PROVIDED RECORDS:

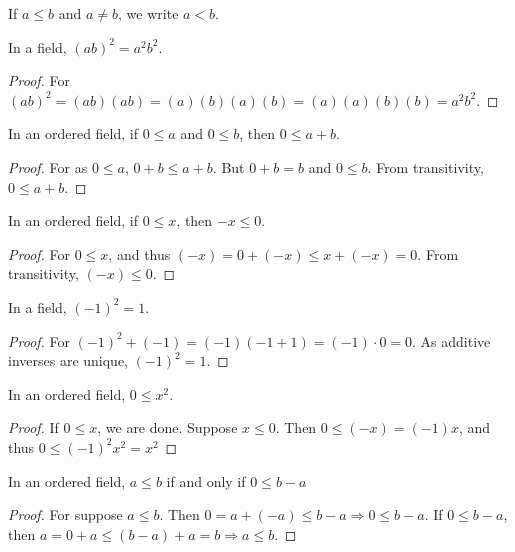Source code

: \documentclass[crop=false,class=book,oneside]{standalone}
\begin{document}
            \begin{remark}
            If $a\leq b$ and $a\ne b$, we write $a<b$.
            \end{remark}
            \begin{theorem}
            In a field, $(ab)^2 = a^2b^2$.
            \end{theorem}
            \begin{proof}
            For $(ab)^2 = (ab)(ab)=(a)(b)(a)(b)= (a)(a)(b)(b)=a^2b^2$.
            \end{proof}
            \begin{theorem} In an ordered field, if $0\leq a$ and $0\leq b$, then $0\leq a+b$.
            \end{theorem}
            \begin{proof}
            For as $0\leq a$, $0+b\leq a+b$. But $0+b = b$ and $0\leq b$. From transitivity, $0\leq a+b$.
            \end{proof}
            \begin{theorem}
            In an ordered field, if $0\leq x$, then $-x\leq 0$.
            \end{theorem}
            \begin{proof}
            For $0\leq x$, and thus $(-x)=0+(-x)\leq x+(-x) =0$. From transitivity, $(-x)\leq 0$.
            \end{proof}
            \begin{theorem}
            In a field, $(-1)^2 = 1$.
            \end{theorem}
            \begin{proof}
            For $(-1)^2 +(-1) = (-1)(-1+1) = (-1)\cdot 0 = 0$. As additive inverses are unique, $(-1)^2 = 1$.
            \end{proof}
            \begin{theorem}
            In an ordered field, $0\leq x^2$.
            \end{theorem}
            \begin{proof}
            If $0 \leq x$, we are done. Suppose $x\leq 0$. Then $0\leq (-x) = (-1)x$, and thus $0\leq (-1)^2 x^2=x^2$
            \end{proof}
            \begin{theorem}
            In an ordered field, $a\leq b$ if and only if $0 \leq b-a$
            \end{theorem}
            \begin{proof}
            For suppose $a\leq b$. Then $0=a+(-a)\leq b-a\Rightarrow 0 \leq b-a$. If $0\leq b-a$, then $a=0+a \leq (b-a)+a = b\Rightarrow a\leq b$.
            \end{proof}
\end{document}
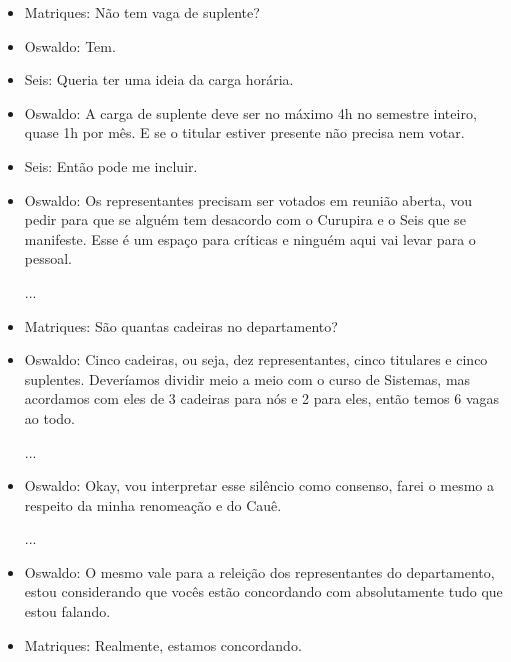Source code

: \documentclass{ata-calico}
\begin{document}
\begin{itemize}
\item Matriques: Não tem vaga de suplente?

\item Oswaldo: Tem.

\item Seis: Queria ter uma ideia da carga horária.

\item Oswaldo: A carga de suplente deve ser no máximo 4h no semestre inteiro, quase 1h por mês. E se o titular estiver presente não precisa nem votar.

\item Seis: Então pode me incluir.


\item Oswaldo: Os representantes precisam ser votados em reunião aberta, vou pedir para que se alguém tem desacordo com o Curupira e o Seis que se manifeste. Esse é um espaço para críticas e ninguém aqui vai levar para o pessoal.

...

\item Matriques: São quantas cadeiras no departamento?

\item Oswaldo: Cinco cadeiras, ou seja, dez representantes, cinco titulares e cinco suplentes. Deveríamos dividir meio a meio com o curso de Sistemas, mas acordamos com eles de 3 cadeiras para nós e 2 para eles, então temos 6 vagas ao todo.

...

\item Oswaldo: Okay, vou interpretar esse silêncio como consenso, farei o mesmo a respeito da minha renomeação e do Cauê.

...

\item Oswaldo: O mesmo vale para a releição dos representantes do departamento, estou considerando que vocês estão concordando com absolutamente tudo que estou falando.

\item Matriques: Realmente, estamos concordando.
\end{itemize}
\end{document}
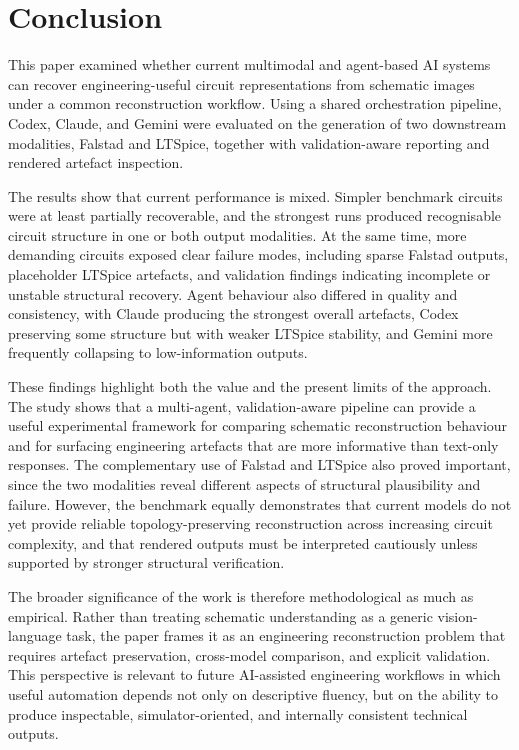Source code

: \section{Conclusion}

This paper examined whether current multimodal and agent-based AI systems can recover engineering-useful circuit representations from schematic images under a common reconstruction workflow. Using a shared orchestration pipeline, Codex, Claude, and Gemini were evaluated on the generation of two downstream modalities, Falstad and LTSpice, together with validation-aware reporting and rendered artefact inspection.

The results show that current performance is mixed. Simpler benchmark circuits were at least partially recoverable, and the strongest runs produced recognisable circuit structure in one or both output modalities. At the same time, more demanding circuits exposed clear failure modes, including sparse Falstad outputs, placeholder LTSpice artefacts, and validation findings indicating incomplete or unstable structural recovery. Agent behaviour also differed in quality and consistency, with Claude producing the strongest overall artefacts, Codex preserving some structure but with weaker LTSpice stability, and Gemini more frequently collapsing to low-information outputs.

These findings highlight both the value and the present limits of the approach. The study shows that a multi-agent, validation-aware pipeline can provide a useful experimental framework for comparing schematic reconstruction behaviour and for surfacing engineering artefacts that are more informative than text-only responses. The complementary use of Falstad and LTSpice also proved important, since the two modalities reveal different aspects of structural plausibility and failure. However, the benchmark equally demonstrates that current models do not yet provide reliable topology-preserving reconstruction across increasing circuit complexity, and that rendered outputs must be interpreted cautiously unless supported by stronger structural verification.

The broader significance of the work is therefore methodological as much as empirical. Rather than treating schematic understanding as a generic vision-language task, the paper frames it as an engineering reconstruction problem that requires artefact preservation, cross-model comparison, and explicit validation. This perspective is relevant to future AI-assisted engineering workflows in which useful automation depends not only on descriptive fluency, but on the ability to produce inspectable, simulator-oriented, and internally consistent technical outputs.

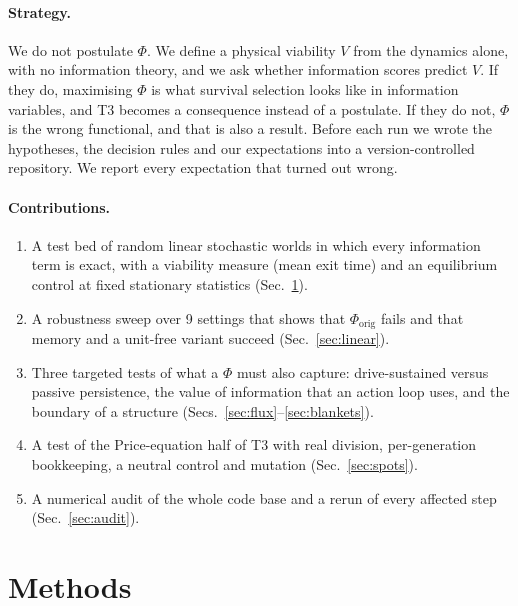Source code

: \documentclass[11pt]{article}
\newcommand{\Phiorig}{\Phi_{\mathrm{orig}}}
\begin{document}
\paragraph{Strategy.} We do not postulate $\Phi$. We define a physical viability $V$ from the dynamics alone, with no
information theory, and we ask whether information scores predict $V$. If they do, maximising $\Phi$ is what survival
selection looks like in information variables, and T3 becomes a consequence instead of a postulate. If they do not,
$\Phi$ is the wrong functional, and that is also a result. Before each run we wrote the hypotheses, the decision
rules and our expectations into a version-controlled repository. We report every expectation that turned out wrong.

\paragraph{Contributions.}
\begin{enumerate}
  \item A test bed of random linear stochastic worlds in which every information term is exact, with a viability
  measure (mean exit time) and an equilibrium control at fixed stationary statistics (Sec.~\ref{sec:methods}).
  \item A robustness sweep over 9 settings that shows that $\Phiorig$ fails and that memory and a unit-free variant
  succeed (Sec.~\ref{sec:linear}).
  \item Three targeted tests of what a $\Phi$ must also capture: drive-sustained versus passive persistence, the value of
  information that an action loop uses, and the boundary of a structure (Secs.~\ref{sec:flux}--\ref{sec:blankets}).
  \item A test of the Price-equation half of T3 with real division, per-generation bookkeeping, a neutral control and
  mutation (Sec.~\ref{sec:spots}).
  \item A numerical audit of the whole code base and a rerun of every affected step (Sec.~\ref{sec:audit}).
\end{enumerate}

\section{Methods}
\label{sec:methods}
\end{document}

WORK ITEM: Each line of the listing above that contains the word "section" is to be copied.

ANSWER FOR THE TASK:
: \section{Conclusion}
\section{Methods}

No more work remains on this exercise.